» **SOURCE DATA**:
....................
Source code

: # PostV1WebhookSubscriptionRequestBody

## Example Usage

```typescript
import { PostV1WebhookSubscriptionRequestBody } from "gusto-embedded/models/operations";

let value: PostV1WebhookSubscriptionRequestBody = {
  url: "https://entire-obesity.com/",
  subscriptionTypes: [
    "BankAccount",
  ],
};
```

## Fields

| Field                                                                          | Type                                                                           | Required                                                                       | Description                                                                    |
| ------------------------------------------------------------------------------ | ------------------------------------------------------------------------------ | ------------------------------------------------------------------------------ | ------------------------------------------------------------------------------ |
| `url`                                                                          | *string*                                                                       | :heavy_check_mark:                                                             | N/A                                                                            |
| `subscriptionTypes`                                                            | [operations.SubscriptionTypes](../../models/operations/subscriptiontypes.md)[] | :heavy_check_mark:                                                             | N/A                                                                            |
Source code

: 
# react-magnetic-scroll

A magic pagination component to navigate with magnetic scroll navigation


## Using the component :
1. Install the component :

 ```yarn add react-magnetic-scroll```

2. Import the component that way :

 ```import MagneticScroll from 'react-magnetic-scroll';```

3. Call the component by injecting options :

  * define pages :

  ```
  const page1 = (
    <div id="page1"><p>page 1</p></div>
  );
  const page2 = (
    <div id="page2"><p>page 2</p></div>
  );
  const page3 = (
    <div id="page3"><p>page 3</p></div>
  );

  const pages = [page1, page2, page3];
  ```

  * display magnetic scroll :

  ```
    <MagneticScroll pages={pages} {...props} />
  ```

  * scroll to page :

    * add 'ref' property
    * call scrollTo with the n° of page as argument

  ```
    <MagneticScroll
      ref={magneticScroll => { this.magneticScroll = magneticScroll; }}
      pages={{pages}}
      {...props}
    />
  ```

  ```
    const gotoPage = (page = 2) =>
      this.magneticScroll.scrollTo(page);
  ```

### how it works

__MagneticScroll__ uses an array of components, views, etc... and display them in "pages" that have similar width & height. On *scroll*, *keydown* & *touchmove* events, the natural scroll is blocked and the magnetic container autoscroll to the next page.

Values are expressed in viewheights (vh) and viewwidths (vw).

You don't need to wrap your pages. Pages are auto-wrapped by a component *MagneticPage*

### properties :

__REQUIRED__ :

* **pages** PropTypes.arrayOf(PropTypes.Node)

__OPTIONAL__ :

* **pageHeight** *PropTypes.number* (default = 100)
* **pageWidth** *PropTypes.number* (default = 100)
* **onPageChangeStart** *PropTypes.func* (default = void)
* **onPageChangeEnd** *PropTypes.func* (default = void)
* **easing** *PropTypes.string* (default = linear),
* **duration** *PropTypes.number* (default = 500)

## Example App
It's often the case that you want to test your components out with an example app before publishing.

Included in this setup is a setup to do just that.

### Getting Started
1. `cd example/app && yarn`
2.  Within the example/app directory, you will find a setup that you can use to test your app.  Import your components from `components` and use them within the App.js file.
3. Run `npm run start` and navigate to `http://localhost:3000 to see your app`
....................
» **WHAT IS NEEDED**:
Determine which lines above include the word "display", and report those lines in full.

» **ANSWER FOR THIS EXERCISE**:
  * display magnetic scroll :
__MagneticScroll__ uses an array of components, views, etc... and display them in "pages" that have similar width & height. On *scroll*, *keydown* & *touchmove* events, the natural scroll is blocked and the magnetic container autoscroll to the next page.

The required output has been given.